The second defendant's claims for indemnity costs
[36] On 18 May 2001, the solicitors for the Commonwealth wrote to the solicitors for the plaintiff, the essential terms of which was that they believed that the claim against the Commonwealth must fail and the Commonwealth offered to accept withdrawal of the proceedings against it on the basis that each party bear its own costs. The offer was subject to the first defendant agreeing to withdraw all contribution proceedings against the Commonwealth on the same basis. A similar letter was written to the first defendant's solicitors. The letters are in the form of a "walk away" Caldebank offer.
[37] As neither the plaintiff nor the first defendant indicated an interest in the offer the second defendant now seeks an order for indemnity costs as from the time of the expiry of the offer, i.e. as from 29 June 2001 when the offers, which were extended, expired.
[38] I accept that a Caldebank offer can be made by a defendant on a "walk away" basis. That is not necessarily inviting capitulation, because the offer, if accepted, would mean that the offeror would be giving up costs, which, if the offeree discontinued, would otherwise be payable: see the discussion by Santow JA in Leichhardt Municipal Council v Green [2004] NSWCA 341, BC200406280, unreported. Whether or not indemnity costs should be awarded when the defendant's offer is not accepted depends upon a number of factors, the principal question being whether it was unreasonable to refuse the offer at the time it was made. In determining this question it is relevant to consider the conduct of the plaintiff and whether or not the plaintiff peremptorily dismissed the offer, or whether the plaintiff sought counsel's advice. In this case the plaintiff sought the opinion of senior counsel whose advice was to reject the offer.

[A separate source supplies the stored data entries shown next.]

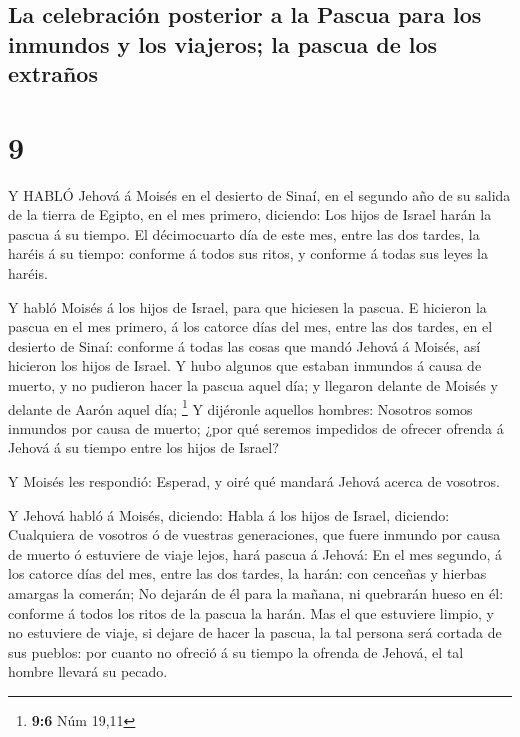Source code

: \hypertarget{la-celebraciuxf3n-posterior-a-la-pascua-para-los-inmundos-y-los-viajeros-la-pascua-de-los-extrauxf1os}{%
\subsection{La celebración posterior a la Pascua para los inmundos y los
viajeros; la pascua de los
extraños}\label{la-celebraciuxf3n-posterior-a-la-pascua-para-los-inmundos-y-los-viajeros-la-pascua-de-los-extrauxf1os}}

\hypertarget{section-8}{%
\section{9}\label{section-8}}

 Y HABLÓ Jehová á Moisés en el desierto de Sinaí, en el
segundo año de su salida de la tierra de Egipto, en el mes primero,
diciendo:  Los hijos de Israel harán la pascua á su tiempo.
 El décimocuarto día de este mes, entre las dos tardes, la
haréis á su tiempo: conforme á todos sus ritos, y conforme á todas sus
leyes la haréis.

 Y habló Moisés á los hijos de Israel, para que hiciesen la
pascua.  E hicieron la pascua en el mes primero, á los
catorce días del mes, entre las dos tardes, en el desierto de Sinaí:
conforme á todas las cosas que mandó Jehová á Moisés, así hicieron los
hijos de Israel.  Y hubo algunos que estaban inmundos á
causa de muerto, y no pudieron hacer la pascua aquel día; y llegaron
delante de Moisés y delante de Aarón aquel día; \footnote{\textbf{9:6}
  Núm 19,11}  Y dijéronle aquellos hombres: Nosotros somos
inmundos por causa de muerto; ¿por qué seremos impedidos de ofrecer
ofrenda á Jehová á su tiempo entre los hijos de Israel?

 Y Moisés les respondió: Esperad, y oiré qué mandará Jehová
acerca de vosotros.

 Y Jehová habló á Moisés, diciendo:  Habla á
los hijos de Israel, diciendo: Cualquiera de vosotros ó de vuestras
generaciones, que fuere inmundo por causa de muerto ó estuviere de viaje
lejos, hará pascua á Jehová:  En el mes segundo, á los
catorce días del mes, entre las dos tardes, la harán: con cenceñas y
hierbas amargas la comerán;  No dejarán de él para la
mañana, ni quebrarán hueso en él: conforme á todos los ritos de la
pascua la harán.  Mas el que estuviere limpio, y no
estuviere de viaje, si dejare de hacer la pascua, la tal persona será
cortada de sus pueblos: por cuanto no ofreció á su tiempo la ofrenda de
Jehová, el tal hombre llevará su pecado.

[39] What is put on behalf of the second defendant is that the Caldebank offer set out in some detail why the claim against the Commonwealth would fail and in particular it submitted: (1) that the claim in contract could not succeed; and (2) the case in negligence would fail. One of the arguments suggested that the case would succeed against the first defendant essentially for the reasons which I found at trial. Further it was submitted the letter suggested there was no evidence that the fall was caused or contributed to by any mental illness or limitation of physical capacity. It was put that the advice of the plaintiff's counsel conceded that the contract claim would fail but did not address the issue of causation. I do not accept this argument. The causation issue on which the plaintiff failed was not clearly raised in the Caldebank letter; but in any event, I do not consider that it is proper to dissect the opinion of senior counsel to see if all the issues which should have been addressed were properly addressed. The opinion given was not such, in any event, as to be glaringly wrong. I consider that it was not unreasonable for the plaintiff to act on that advice. Given all the circumstances, the nature of the offer and the advice given I do not consider it can be said that it was unreasonable for the plaintiff to have refused the offer. As the second defendant's offer to the first defendant was contingent on the plaintiff's acceptance of the second defendant's offer, it would not be proper to award indemnity costs against the second defendant either.
Conclusions as to costs
[40] In my opinion, the plaintiff is entitled to an order for costs against the first defendant as to 92.5 per cent of its costs to be taxed or agreed and the costs of joining the second defendant and the first defendant should be ordered to pay the second defendant's costs to be taxed or agreed, in each case on the standard basis. (By "costs" I mean to include disbursements as well.)
Fund management
[41] On 7 November 2002 an order was made by the Master appointing Geraldine Renehan as the plaintiff's litigation guardian. Such an order can only be made if the plaintiff is a "person under disability" within the meaning of O 15.01 of the Supreme Court Rules. Pursuant to O 15.08(1) no compromise of the plaintiff's claim is valid without the approval of the Court. Form 15B, which is the appropriate form to be used where an order is made approving a compromise, envisages that the monies to be paid by the defendant under the terms of an approval by the Court will be paid in part to the solicitors for the plaintiff with the balance to be paid to the Public Trustee for the benefit of the plaintiff. The Rules are silent as to the form of the order to be adopted by the Court where the plaintiff's claim proceeds to judgment following a hearing, as in this case.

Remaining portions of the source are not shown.